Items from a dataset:

● ● ● ● ● ● ●

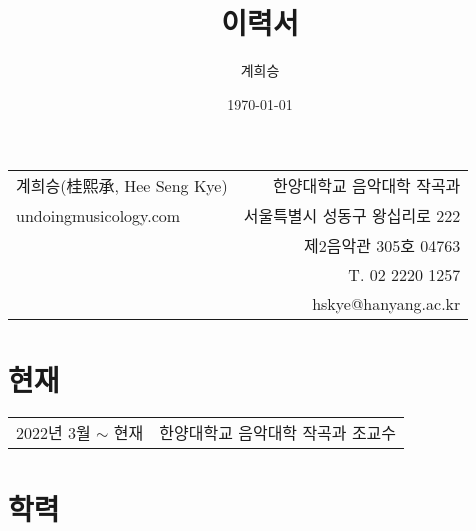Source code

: \documentclass[dvipdfmx,a4paper]{article}
\title{이력서}
\author{계희승}
\date{\today}
\begin{document}
  \renewcommand{\headrulewidth}{0pt}
  \fancyhf{}
  \fancyfoot[RE,RO]{\small \thepage}
  
  \hspace*{-0.8cm}
  \begin{tabular}{p{9.21cm} r}
    {\large 계희승(桂熙承, Hee Seng Kye)} & 한양대학교 음악대학 작곡과\\
    undoingmusicology.com & 서울특별시 성동구 왕십리로 222\\
    & 제2음악관 305호 04763\\
    & T. 02 2220 1257\\
    & hskye@hanyang.ac.kr
  \end{tabular}
  
  \vspace{15mm}
  
  \section*{\normalsize 현재}
  
  \hspace*{-0.25cm}
  \begin{tabular}{p{4.0cm} l}
    2022년 3월 $\sim$ 현재 & 한양대학교 음악대학 작곡과 조교수
  \end{tabular}
  
  \vspace*{2.5mm}
  
  \section*{\normalsize 학력}
  
\end{document}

● ● ● ● ● ● ●

Scan the entries for lines with the word "normalsize". The number of such lines is the whole answer.

WRITTEN SOLUTION
2